El peligro de las respuestas automáticas

La reacción instintiva suele ser contraatacar, gritar o imponer autoridad mediante amenazas. Esto es un error, pues se genera una escalada de enfado y una desconexión emocional. Los padres permisivos normalizan el mal trato, mientras que los autoritarios enseñan que el poder es lo único que “funciona”, alimentando una dinámica de desafíos.

Infografía comparativa sobre las consecuencias de responder con gritos frente a responder con calma y firmeza.

Plan de acción: Cómo responder sin perder la calma

Para lograr un cambio de conducta eficaz, sigue estos tres pasos fundamentales:

1. Durante la erupción: Contener, no escalar

Mantén un tono firme y neutro. Evita largas explicaciones o discusiones. Si es necesario, sal de la habitación para modelar el autocontrol. El objetivo es no alimentar el incendio.
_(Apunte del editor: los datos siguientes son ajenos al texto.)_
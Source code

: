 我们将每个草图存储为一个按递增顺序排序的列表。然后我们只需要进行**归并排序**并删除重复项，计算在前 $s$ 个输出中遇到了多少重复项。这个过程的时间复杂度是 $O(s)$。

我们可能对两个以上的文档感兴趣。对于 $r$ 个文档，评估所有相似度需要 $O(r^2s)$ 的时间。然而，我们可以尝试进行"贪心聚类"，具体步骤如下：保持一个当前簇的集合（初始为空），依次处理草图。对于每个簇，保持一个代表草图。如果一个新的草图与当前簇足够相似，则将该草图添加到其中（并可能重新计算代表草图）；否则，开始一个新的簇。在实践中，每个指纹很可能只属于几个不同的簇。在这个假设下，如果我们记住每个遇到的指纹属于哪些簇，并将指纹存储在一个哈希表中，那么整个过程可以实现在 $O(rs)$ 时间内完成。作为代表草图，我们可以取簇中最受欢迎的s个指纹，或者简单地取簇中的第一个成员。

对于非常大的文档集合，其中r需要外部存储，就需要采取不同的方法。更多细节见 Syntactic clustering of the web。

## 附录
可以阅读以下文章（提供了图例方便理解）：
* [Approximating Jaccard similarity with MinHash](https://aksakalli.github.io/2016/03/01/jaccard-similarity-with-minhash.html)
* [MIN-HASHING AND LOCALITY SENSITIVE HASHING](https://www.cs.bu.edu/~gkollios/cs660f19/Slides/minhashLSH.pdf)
2. Después de la erupción: Conectar y corregir

Una vez que ambos estéis calmados, es momento de hablar. Primero, conecta con su emoción: “Entiendo que estabas muy enfadado porque querías seguir jugando”. Después, establece el límite: “Pero no es aceptable hablar así. Busquemos otra forma de decirlo la próxima vez”.

3. Prevención: Enseñar habilidades emocionales

Dedica tiempo en momentos de calma a trabajar la empatía y la gestión emocional. Practiquen la respiración profunda o el uso de frases alternativas, como “Estoy molesto por...” o “Necesito un momento para calmarme”.
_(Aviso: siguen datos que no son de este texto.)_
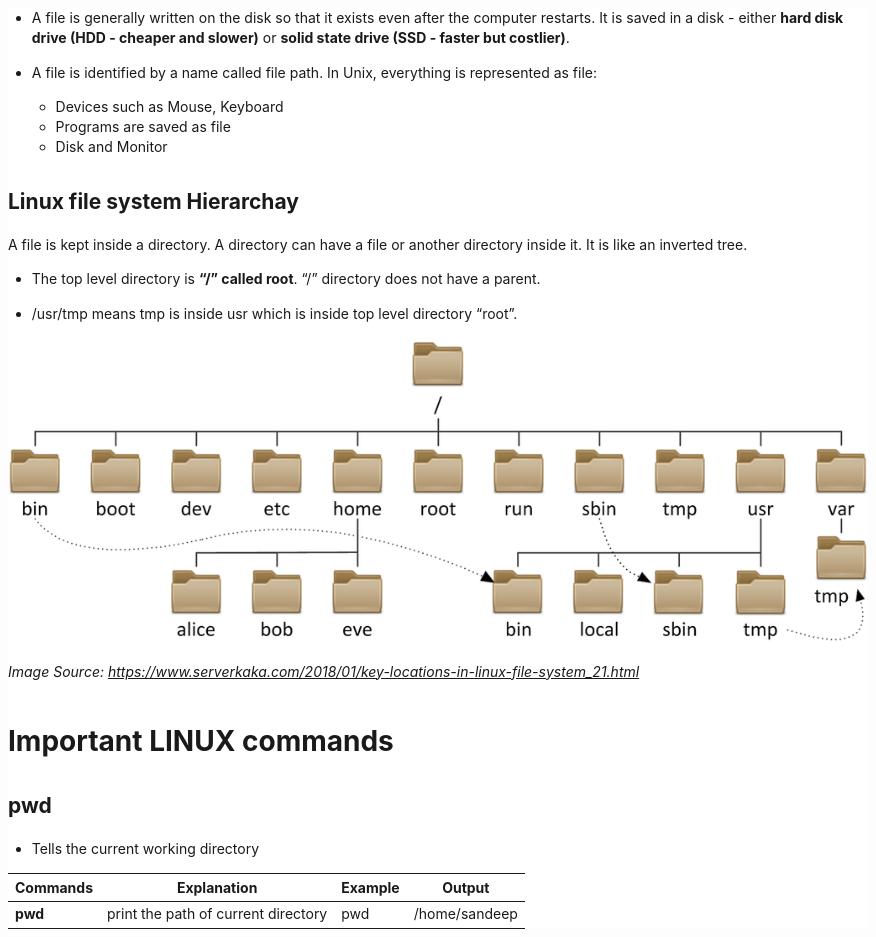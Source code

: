 -   A file is generally written on the disk so that it exists even after
    the computer restarts. It is saved in a disk - either **hard disk
    drive (HDD - cheaper and slower)** or **solid state drive (SSD -
    faster but costlier)**.

-   A file is identified by a name called file path. In Unix, everything
    is represented as file:

    -   Devices such as Mouse, Keyboard
    -   Programs are saved as file
    -   Disk and Monitor

## Linux file system Hierarchay

A file is kept inside a directory. A directory can have a file or
another directory inside it. It is like an inverted tree.

-   The top level directory is **“/” called root**. “/” directory does
    not have a parent.

-   /usr/tmp means tmp is inside usr which is inside top level directory
    “root”.

<img src="Figures/Directory.png" width="1600" style="display: block; margin: auto;" />

###### Image Source: <https://www.serverkaka.com/2018/01/key-locations-in-linux-file-system_21.html>

# Important LINUX commands

## pwd

-   Tells the current working directory

<table>
<thead>
<tr class="header">
<th><strong>Commands</strong></th>
<th><strong>Explanation</strong></th>
<th><strong>Example</strong></th>
<th><strong>Output</strong></th>
</tr>
</thead>
<tbody>
<tr class="odd">
<td><strong>pwd</strong></td>
<td>print the path of current directory</td>
<td>pwd</td>
<td>/home/sandeep</td>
Estrategias específicas según la edad

Etapa Enfoque principal
Niños pequeños (2-12 años) Vínculo fuerte, atención de calidad y enseñanza de vocabulario emocional.
Adolescentes Tratarlos como adultos, devolverles la responsabilidad de sus decisiones y fomentar la comunicación profunda.
Hijos adultos Establecer límites claros, no ponerse a la defensiva y mantener redes de apoyo externas.

Ejercicio de respiración - Soy un globo

Recuerda que, si el comportamiento es constante y agresivo, es vital descartar trastornos como el TDAH o ansiedad mediante una evaluación profesional. No intentes gestionar situaciones de maltrato o violencia extrema sin apoyo externo; la ayuda especializada es clave para restaurar el bienestar familiar.